Stored items from a collection
━━━━━━━━━━━━━━━━━━━━━━━━━━━━━━
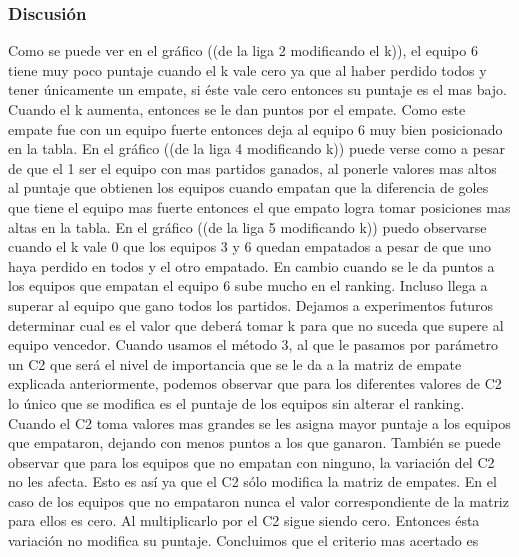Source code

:             \subsubsection*{Discusión}
            Como se puede ver en el gráfico ((de la liga 2 modificando el k)), el equipo 6 tiene muy poco puntaje cuando el k vale cero ya que al haber perdido todos y tener únicamente un empate, si éste vale cero entonces su puntaje es el mas bajo. Cuando el k aumenta, entonces se le dan puntos por el empate. Como este empate fue con un equipo fuerte entonces deja al equipo 6 muy bien posicionado en la tabla. 
            En el gráfico ((de la liga 4 modificando k)) puede verse como a pesar de que el 1 ser el equipo con mas partidos ganados, al ponerle valores mas altos al puntaje que obtienen los equipos cuando empatan que la diferencia de goles que tiene el equipo mas fuerte entonces el que empato logra tomar posiciones mas altas en la tabla. 
            En el gráfico ((de la liga 5 modificando k)) puedo observarse cuando el k vale 0 que los equipos 3 y 6 quedan empatados a pesar de que uno haya perdido en todos y el otro empatado. En cambio cuando se le da puntos a los equipos que empatan el equipo 6 sube mucho en el ranking. Incluso llega a superar al equipo que gano todos los partidos. Dejamos a experimentos futuros determinar cual es el valor que deberá tomar k para que no suceda que supere al equipo vencedor. 
            Cuando usamos el método 3, al que le pasamos por parámetro un C2 que será el nivel de importancia que se le da a la matriz de empate explicada anteriormente, podemos observar que para los diferentes valores de C2 lo único que se modifica es el puntaje de los equipos sin alterar el ranking. Cuando el C2 toma valores mas grandes se les asigna mayor puntaje a los equipos que empataron, dejando con menos puntos a los que ganaron. 
            También se puede observar que para los equipos que no empatan con ninguno, la variación del C2 no les afecta. Esto es así ya que el C2 sólo modifica la matriz de empates. En el caso de los equipos que no empataron nunca el valor correspondiente de la matriz para ellos es cero. Al multiplicarlo por el C2 sigue siendo cero. Entonces ésta variación no modifica su puntaje.
            Concluimos que el criterio mas acertado es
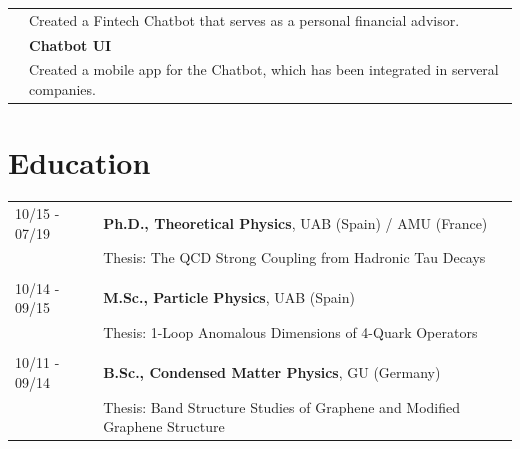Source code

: \documentclass[11pt]{article}
\begin{document}
\begin{minipage}[t]{0.65\textwidth}
\begin{tabularx}{\textwidth}{lX}
                & \small Created a Fintech Chatbot that serves as a personal financial
                  advisor.\\
                & \small \textbf{Chatbot UI} \\
                & \small Created a mobile app for the Chatbot, which has been
                  integrated in serveral companies.
\end{tabularx}

\vspace{0.3cm}

\section*{Education}
\begin{small}
\begin{tabularx}{\textwidth}{lX}
  10/15 - 07/19 & \textbf{Ph.D., Theoretical Physics}, UAB (Spain) / AMU (France) \\
                & Thesis: The QCD Strong Coupling from Hadronic Tau
                  Decays \\\\
  10/14 - 09/15 & \textbf{M.Sc., Particle Physics}, UAB (Spain) \\
                & Thesis: 1-Loop Anomalous Dimensions of 4-Quark
                  Operators \\\\
  10/11 - 09/14 & \textbf{B.Sc., Condensed Matter Physics}, GU (Germany) \\
                & Thesis: Band Structure Studies of Graphene and Modified
                  Graphene Structure
\end{tabularx}
\end{small}


\end{minipage}
\end{document}
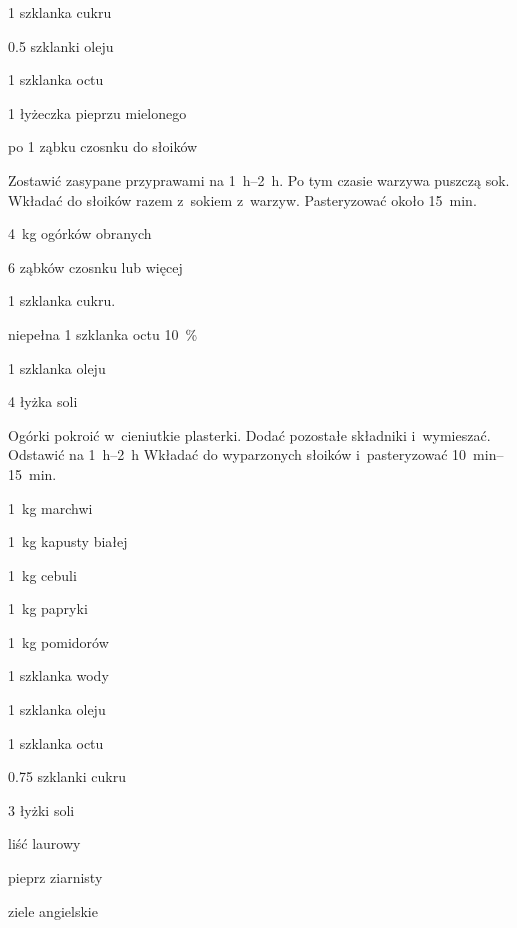 \documentclass[../main.tex]{subfiles}
\begin{document}
\begin{Ingred}[zalewa]
    \item \num{1} szklanka cukru
    \item \num{0.5} szklanki oleju
    \item \num{1} szklanka octu
    \item \num{1} łyżeczka pieprzu mielonego
    \item po \num{1} ząbku czosnku do słoików
\end{Ingred}

Zostawić zasypane przyprawami na \qtyrange{1}{2}{\hour}. Po tym czasie warzywa
puszczą sok. Wkładać do słoików razem z~sokiem z~warzyw. Pasteryzować około
\qty{15}{\minute}.


\begin{Ingred}
    \item \qty{4}{\kilo\gram} ogórków obranych
    \item \num{6} ząbków czosnku lub więcej
    \item \num{1} szklanka cukru.
    \item niepełna \num{1} szklanka octu \qty{10}{\percent}
    \item \num{1} szklanka oleju
    \item \num{4} łyżka soli
\end{Ingred}

Ogórki pokroić w~cieniutkie plasterki. Dodać pozostałe składniki i~wymieszać.
Odstawić na \qtyrange{1}{2}{\hour} Wkładać do wyparzonych słoików
i~pasteryzować \qtyrange{10}{15}{\minute}.


\begin{Ingred}
    \item \qty{1}{\kilo\gram} marchwi
    \item \qty{1}{\kilo\gram} kapusty białej
    \item \qty{1}{\kilo\gram} cebuli
    \item \qty{1}{\kilo\gram} papryki
    \item \qty{1}{\kilo\gram} pomidorów
\end{Ingred}

\begin{Ingred}[zalewa]
    \item \num{1} szklanka wody
    \item \num{1} szklanka oleju
    \item \num{1} szklanka octu
    \item \num{0.75} szklanki cukru
    \item \num{3} łyżki soli
    \item liść laurowy
    \item pieprz ziarnisty
    \item ziele angielskie
\end{Ingred}
\end{document}
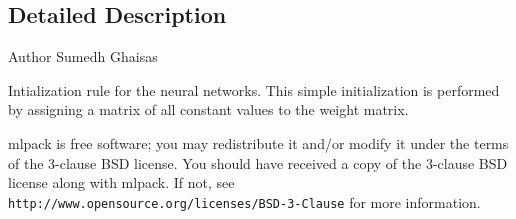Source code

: \subsection{Detailed Description}
\begin{DoxyAuthor}{Author}
Sumedh Ghaisas
\end{DoxyAuthor}
Intialization rule for the neural networks. This simple initialization is performed by assigning a matrix of all constant values to the weight matrix.

mlpack is free software; you may redistribute it and/or modify it under the terms of the 3-\/clause B\+SD license. You should have received a copy of the 3-\/clause B\+SD license along with mlpack. If not, see {\tt http\+://www.\+opensource.\+org/licenses/\+B\+S\+D-\/3-\/\+Clause} for more information. 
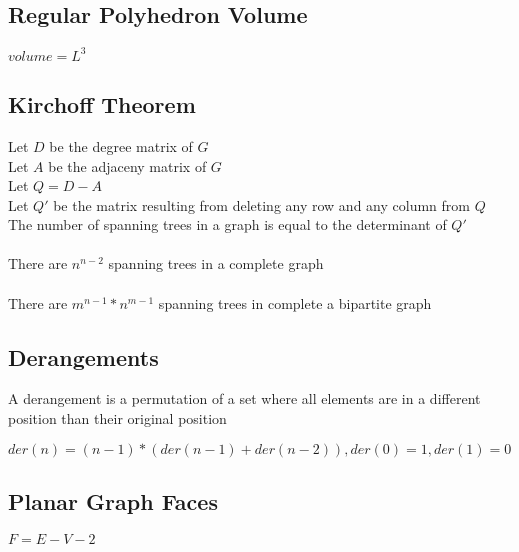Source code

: \subsection{Regular Polyhedron Volume}

$volume = L^3$

\subsection{Kirchoff Theorem}
Let $D$ be the degree matrix of $G$\\
Let $A$ be the adjaceny matrix of $G$\\
Let $Q = D - A$\\
Let $Q'$ be the matrix resulting from deleting any row and any column from $Q$\\
The number of spanning trees in a graph is equal to the determinant of $Q'$\\
\\
There are $n^{n-2}$ spanning trees in a complete graph\\
\\
There are $m^{n-1}*n^{m-1}$ spanning trees in complete a bipartite graph

\subsection{Derangements}

A derangement is a permutation of a set where all elements are in a different position than their original position

$der(n) = (n-1)*(der(n-1)+der(n-2)), der(0) = 1, der(1) = 0$

\subsection{Planar Graph Faces}

$F = E - V - 2$
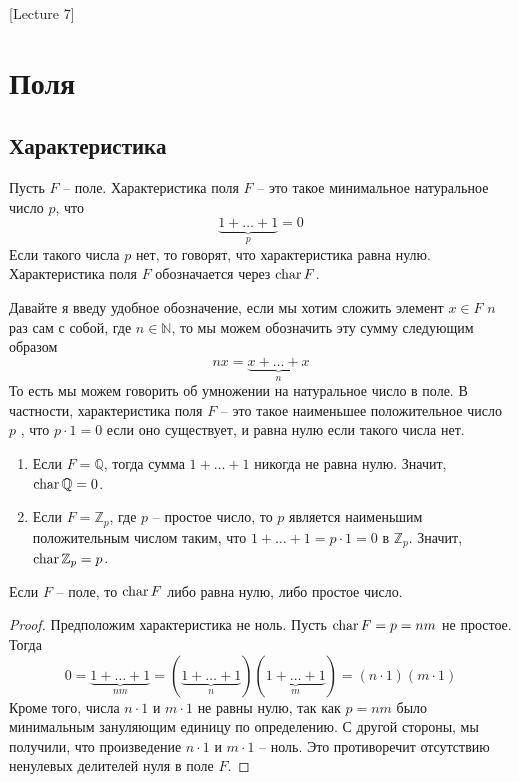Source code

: [Lecture 7]


\section{Поля}

\subsection{Характеристика}

\begin{definition}
Пусть $F$ -- поле.
Характеристика поля $F$ -- это такое минимальное натуральное число $p$, что
\[
\underbrace{1+\ldots + 1}_p = 0
\]
Если такого числа $p$ нет, то говорят, что характеристика равна нулю.
Характеристика поля $F$ обозначается через $\operatorname{char} F$.
\end{definition}

Давайте я введу удобное обозначение, если мы хотим сложить элемент $x\in F$ $n$ раз сам с собой, где $n\in \mathbb N$, то мы можем обозначить эту сумму следующим образом
\[
n x = \underbrace{x+\ldots + x}_n
\]
То есть мы можем говорить об умножении на натуральное число в поле.
В частности, характеристика поля $F$ -- это такое наименьшее положительное число $p$ , что $p \cdot 1 = 0$ если оно существует, и равна нулю если такого числа нет.

\begin{examples}
\begin{enumerate}
\item Если $F = \mathbb Q$, тогда сумма $1+\ldots + 1$ никогда не равна нулю.
Значит, $\operatorname{char} \mathbb Q = 0$.

\item Если $F = \mathbb Z_p$, где $p$ -- простое число, то $p$ является наименьшим положительным числом таким, что $1 + \ldots + 1 = p \cdot 1 = 0$ в $\mathbb Z_p$.
Значит, $\operatorname{char} \mathbb Z_p = p$.
\end{enumerate}
\end{examples}

\begin{claim}
Если $F$ -- поле, то $\operatorname{char} F$ либо равна нулю, либо простое число.
\end{claim}
\begin{proof}
Предположим характеристика не ноль.
Пусть $\operatorname{char} F = p = n m$ не простое.
Тогда
\[
0 = \underbrace{1+\ldots + 1}_{nm} = (\underbrace{1+\ldots + 1}_{n})(\underbrace{1+\ldots + 1}_{m}) = (n \cdot 1) (m \cdot 1)
\]
Кроме того, числа $n\cdot 1$ и $m\cdot 1$ не равны нулю, так как $p = nm$ было минимальным зануляющим единицу по определению.
С другой стороны, мы получили, что произведение $n\cdot 1$ и $m \cdot 1$ -- ноль.
Это противоречит отсутствию ненулевых делителей нуля в поле $F$.
\end{proof}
━━━━━━━━━━━━━━━━━━━━━━━━━━━━━━
#### Required work:
Check each line above for the string "DoxyAuthor" and copy the ones that have it.

#### Solution for this task:
\begin{DoxyAuthor}{Author}
\end{DoxyAuthor}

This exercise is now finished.